Cilantro Mango Salsa

6 cups diced unripe mango (about 3 to 4 large, hard green mangoes)*
1½ cups diced red bell pepper
 ½ cup finely chopped yellow onion
 ½ teaspoon crushed red pepper flakes
2 teaspoons finely chopped garlic
2 teaspoons finely chopped ginger
1 cup light brown sugar
1¼ cups cider vinegar (5 percent)
½ cup water
*sprinkle of black pepper (not in original recipe, but I think it tastes better!)

Caution:  Handling green mangoes may irritate the skin of some people in the same way as poison ivy. (They belong to the same plant family.) To avoid this reaction, wear plastic or rubber gloves while working with raw green mango. Do not touch your face, lips or eyes after touching or cutting raw green mangoes until all traces are washed away.

Procedure:  Wash and rinse canning jars; keep hot until ready to use. Prepare lids according to manufacturer’s directions.  Wash all produce well. Peel and chop mango into ½-inch cubes.  *For instructions on an easy way to dice your mangoes, scroll to bottom of this post.

Dice bell pepper into ½-inch pieces. Finely chop yellow onions.  Hot Pack: Combine all ingredients in an 8-quart Dutch oven or stockpot. Bring to a boil over high heat, stirring to dissolve sugar. Reduce to simmering, and simmer 5 minutes. 

Fill hot solids into clean, hot half-pint jars, leaving ½-inch headspace.  Cover with hot liquid, leaving ½-inch headspace. Remove air bubbles and adjust headspace if needed. Wipe rims of jars with a dampened, clean paper towel; apply two-piece metal canning lids.  Process in a boiling water bath for 10 minutes.

After sealing:  Once you are ready to eat your salsa, you can add ingredients fresh.  For one jar, I added the following:
1/2 c. chopped , fresh cilantro
Light sprinkle of salt
Light sprinkle of black pepper
Squeeze of fresh lime juice
Serve with tortilla chips

A touch of green from the cilantro and a few black pepper specks not only provides additional flavor, but also add a contrast in color to make it more visually appealing.

Slicing & Dicing Mangoes

Peeling mangoes can be a bit of a pain, but the reward is high.  I love mangoes, so it's worth it!  This is a method I've found to be easiest for me, although I would love to hear if you have a better way.  I've never been able to the "flower" method...so don't tell me that way, teehee.  First, I peel the mangoes with a potato/carrot peeler.  It comes off quite easily, in smooth, long strips.

Then, I chop off the very bottom so that it is flat.  This allows you to stand the mango on end without it wobbling on your cutting board.

Next, I slice long slices from top to bottom, working around the seed.  I find it difficult at times to know where exactly the seed is, but if there is no give for your knife, chances are that is the seed.  I get as much flesh as possible without getting tough "bone" or stringy flesh.
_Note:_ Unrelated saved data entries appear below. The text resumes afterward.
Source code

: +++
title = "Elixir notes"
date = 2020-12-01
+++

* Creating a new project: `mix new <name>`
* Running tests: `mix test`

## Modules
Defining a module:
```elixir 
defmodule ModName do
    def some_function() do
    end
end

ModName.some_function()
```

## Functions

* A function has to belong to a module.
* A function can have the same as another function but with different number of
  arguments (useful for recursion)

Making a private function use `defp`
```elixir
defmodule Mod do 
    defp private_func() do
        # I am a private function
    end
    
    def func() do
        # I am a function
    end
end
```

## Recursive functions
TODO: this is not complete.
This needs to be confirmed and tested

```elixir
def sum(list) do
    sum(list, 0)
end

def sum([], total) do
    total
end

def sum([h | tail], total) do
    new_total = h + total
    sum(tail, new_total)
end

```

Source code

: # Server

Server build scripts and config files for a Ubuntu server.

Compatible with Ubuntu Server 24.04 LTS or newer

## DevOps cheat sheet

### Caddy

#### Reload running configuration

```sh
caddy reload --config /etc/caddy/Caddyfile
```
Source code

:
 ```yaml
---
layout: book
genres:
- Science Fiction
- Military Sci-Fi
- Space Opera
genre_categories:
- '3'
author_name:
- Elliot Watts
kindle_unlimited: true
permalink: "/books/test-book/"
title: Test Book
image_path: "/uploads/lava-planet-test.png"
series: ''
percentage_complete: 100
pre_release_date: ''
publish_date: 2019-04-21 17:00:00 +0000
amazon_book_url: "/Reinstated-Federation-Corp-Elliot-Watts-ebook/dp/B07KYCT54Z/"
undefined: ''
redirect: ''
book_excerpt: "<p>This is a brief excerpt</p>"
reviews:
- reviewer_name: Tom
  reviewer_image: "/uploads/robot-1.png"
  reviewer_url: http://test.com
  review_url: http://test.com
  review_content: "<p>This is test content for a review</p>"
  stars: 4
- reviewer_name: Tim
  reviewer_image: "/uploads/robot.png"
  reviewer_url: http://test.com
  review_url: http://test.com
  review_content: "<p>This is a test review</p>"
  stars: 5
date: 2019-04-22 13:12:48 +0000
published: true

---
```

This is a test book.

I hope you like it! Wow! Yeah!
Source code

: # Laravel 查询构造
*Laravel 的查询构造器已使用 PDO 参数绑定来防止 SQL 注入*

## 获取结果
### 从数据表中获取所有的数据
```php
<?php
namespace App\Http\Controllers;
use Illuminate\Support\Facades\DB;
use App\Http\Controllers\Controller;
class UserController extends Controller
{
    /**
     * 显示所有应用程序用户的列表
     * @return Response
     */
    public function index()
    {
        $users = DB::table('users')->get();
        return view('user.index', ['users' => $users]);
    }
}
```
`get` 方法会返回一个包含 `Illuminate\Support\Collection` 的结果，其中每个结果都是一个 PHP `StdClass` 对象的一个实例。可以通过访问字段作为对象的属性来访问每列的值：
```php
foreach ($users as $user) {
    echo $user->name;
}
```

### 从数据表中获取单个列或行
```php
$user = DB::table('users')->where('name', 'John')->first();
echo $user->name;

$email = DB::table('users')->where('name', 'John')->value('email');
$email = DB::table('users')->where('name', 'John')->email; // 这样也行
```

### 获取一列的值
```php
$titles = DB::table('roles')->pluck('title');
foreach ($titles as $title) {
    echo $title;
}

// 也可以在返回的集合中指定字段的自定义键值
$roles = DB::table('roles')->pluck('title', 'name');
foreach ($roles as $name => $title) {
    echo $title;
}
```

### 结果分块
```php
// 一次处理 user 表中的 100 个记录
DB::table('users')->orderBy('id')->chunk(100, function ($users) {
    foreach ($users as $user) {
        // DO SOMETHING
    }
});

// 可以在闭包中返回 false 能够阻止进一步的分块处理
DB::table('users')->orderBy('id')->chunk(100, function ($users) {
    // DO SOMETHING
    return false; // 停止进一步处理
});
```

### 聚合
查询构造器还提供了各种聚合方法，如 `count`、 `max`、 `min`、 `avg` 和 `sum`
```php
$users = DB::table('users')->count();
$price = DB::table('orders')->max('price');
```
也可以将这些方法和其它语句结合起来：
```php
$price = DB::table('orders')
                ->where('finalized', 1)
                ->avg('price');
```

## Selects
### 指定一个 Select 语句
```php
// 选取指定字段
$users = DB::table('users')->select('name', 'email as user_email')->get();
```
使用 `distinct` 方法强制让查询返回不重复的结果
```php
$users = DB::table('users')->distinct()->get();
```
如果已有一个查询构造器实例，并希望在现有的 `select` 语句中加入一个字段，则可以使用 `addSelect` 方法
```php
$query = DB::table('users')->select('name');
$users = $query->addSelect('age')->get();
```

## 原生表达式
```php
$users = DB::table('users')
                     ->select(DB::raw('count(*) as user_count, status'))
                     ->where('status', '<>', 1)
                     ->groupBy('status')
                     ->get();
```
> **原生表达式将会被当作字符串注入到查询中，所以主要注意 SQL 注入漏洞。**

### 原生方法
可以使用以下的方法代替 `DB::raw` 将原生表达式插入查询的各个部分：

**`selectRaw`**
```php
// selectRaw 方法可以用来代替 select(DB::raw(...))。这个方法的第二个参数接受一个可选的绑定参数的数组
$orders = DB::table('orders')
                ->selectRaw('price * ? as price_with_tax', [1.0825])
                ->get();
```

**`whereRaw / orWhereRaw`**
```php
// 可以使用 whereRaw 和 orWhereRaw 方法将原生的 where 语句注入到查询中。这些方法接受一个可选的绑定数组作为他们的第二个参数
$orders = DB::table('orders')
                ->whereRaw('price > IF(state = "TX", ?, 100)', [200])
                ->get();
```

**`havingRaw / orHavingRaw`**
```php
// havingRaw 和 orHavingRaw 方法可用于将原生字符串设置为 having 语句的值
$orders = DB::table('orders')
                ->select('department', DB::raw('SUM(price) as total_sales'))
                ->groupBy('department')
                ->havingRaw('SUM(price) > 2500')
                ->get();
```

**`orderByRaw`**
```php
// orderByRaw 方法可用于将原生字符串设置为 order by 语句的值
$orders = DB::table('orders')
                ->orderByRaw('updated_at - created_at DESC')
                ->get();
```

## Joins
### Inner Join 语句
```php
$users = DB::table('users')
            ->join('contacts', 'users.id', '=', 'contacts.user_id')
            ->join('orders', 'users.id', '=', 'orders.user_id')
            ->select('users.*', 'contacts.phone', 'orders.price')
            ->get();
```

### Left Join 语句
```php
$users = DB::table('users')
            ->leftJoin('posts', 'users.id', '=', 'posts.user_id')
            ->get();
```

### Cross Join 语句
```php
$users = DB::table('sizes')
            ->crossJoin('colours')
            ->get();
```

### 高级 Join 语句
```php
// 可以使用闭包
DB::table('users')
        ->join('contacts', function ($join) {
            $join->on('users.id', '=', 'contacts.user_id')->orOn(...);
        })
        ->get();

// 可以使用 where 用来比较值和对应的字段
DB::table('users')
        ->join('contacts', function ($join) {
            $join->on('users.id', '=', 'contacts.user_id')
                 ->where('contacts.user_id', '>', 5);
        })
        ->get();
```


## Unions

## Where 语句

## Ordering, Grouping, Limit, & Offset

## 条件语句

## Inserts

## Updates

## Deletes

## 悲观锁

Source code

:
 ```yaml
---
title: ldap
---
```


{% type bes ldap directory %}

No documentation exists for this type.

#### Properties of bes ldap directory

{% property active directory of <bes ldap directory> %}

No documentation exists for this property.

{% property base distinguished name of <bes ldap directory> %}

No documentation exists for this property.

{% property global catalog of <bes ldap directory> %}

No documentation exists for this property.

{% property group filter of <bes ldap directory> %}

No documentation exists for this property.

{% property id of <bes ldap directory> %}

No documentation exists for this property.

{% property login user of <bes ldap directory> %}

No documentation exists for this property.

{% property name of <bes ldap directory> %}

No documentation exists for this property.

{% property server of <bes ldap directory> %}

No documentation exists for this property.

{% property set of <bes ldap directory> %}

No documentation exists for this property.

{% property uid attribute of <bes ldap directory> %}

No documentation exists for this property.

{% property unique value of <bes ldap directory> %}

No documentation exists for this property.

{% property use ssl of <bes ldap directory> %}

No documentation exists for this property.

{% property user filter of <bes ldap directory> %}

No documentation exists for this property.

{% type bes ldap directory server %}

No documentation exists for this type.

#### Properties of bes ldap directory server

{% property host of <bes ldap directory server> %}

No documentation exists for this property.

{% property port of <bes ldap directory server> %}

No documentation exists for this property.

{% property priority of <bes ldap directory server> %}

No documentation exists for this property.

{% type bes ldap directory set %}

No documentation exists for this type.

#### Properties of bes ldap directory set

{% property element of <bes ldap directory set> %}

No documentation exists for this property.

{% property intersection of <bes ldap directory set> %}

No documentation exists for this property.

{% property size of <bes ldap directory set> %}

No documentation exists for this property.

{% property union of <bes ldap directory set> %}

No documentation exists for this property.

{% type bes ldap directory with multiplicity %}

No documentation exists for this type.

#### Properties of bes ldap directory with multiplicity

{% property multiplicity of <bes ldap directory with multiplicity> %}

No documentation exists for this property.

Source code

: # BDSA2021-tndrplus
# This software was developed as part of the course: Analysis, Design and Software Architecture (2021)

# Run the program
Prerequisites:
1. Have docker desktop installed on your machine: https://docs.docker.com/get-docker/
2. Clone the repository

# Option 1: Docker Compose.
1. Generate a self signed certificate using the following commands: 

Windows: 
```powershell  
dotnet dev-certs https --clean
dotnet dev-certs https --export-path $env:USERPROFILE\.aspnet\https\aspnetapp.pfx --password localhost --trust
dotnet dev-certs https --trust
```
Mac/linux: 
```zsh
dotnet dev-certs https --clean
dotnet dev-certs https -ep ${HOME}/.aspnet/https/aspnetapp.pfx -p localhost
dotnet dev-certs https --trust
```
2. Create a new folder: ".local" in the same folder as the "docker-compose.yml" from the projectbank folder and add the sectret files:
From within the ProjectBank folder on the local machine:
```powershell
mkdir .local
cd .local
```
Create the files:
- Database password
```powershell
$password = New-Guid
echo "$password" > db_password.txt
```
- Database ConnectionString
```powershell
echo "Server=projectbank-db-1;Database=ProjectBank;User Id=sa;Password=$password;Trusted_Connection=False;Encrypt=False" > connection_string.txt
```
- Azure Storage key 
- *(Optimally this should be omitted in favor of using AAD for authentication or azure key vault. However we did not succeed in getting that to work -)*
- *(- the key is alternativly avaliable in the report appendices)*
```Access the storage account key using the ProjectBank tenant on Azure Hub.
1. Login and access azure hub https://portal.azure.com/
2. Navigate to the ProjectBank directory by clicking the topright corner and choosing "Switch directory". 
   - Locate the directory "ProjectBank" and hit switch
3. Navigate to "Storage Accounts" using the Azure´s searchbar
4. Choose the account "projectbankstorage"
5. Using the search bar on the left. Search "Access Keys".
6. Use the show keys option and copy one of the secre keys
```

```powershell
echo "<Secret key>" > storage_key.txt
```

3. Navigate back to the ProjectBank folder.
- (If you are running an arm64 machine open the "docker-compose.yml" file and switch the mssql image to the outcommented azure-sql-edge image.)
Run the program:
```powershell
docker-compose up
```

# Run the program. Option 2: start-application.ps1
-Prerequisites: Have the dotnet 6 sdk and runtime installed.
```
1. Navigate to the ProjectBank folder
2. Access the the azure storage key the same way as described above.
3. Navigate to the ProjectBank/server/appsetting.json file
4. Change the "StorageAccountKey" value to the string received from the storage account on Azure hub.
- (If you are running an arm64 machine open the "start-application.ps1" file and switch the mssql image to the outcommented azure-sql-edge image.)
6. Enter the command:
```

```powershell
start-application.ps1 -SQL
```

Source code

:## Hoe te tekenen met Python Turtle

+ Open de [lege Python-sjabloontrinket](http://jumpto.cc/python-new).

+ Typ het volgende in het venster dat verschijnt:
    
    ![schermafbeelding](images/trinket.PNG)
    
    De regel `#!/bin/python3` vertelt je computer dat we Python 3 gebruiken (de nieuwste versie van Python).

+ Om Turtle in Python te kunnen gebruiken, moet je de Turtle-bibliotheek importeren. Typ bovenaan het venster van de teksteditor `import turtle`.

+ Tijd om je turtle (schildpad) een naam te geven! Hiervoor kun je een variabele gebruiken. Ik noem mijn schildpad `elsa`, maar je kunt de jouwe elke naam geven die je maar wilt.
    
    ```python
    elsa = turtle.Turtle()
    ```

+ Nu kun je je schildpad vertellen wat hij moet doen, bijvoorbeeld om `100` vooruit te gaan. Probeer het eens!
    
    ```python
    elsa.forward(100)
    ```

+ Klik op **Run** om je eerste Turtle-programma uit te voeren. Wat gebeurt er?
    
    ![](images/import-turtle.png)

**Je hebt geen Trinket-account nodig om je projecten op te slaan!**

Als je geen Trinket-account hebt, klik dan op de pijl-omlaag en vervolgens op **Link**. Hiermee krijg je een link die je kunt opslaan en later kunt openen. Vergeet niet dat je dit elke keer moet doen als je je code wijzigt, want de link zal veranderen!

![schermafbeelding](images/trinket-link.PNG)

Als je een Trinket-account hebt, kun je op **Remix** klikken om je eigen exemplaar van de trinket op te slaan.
At this point, I lay the strips flat on the cutting board, julienne in 1/4" strips, then turn to dice.  The NCHFP recipe says to cut the mango in 1/2" cubes, I did quarter inch.  I don't know about you, but I don't want giant pieces in my salsa.  1/4" dices are perfect for dipping.  xo, AB

2 comments:

  1. You need a mango deseeder. I love mine!

    ReplyDelete
  2. I was skeptical, now I'll try a mango deseeder for sure!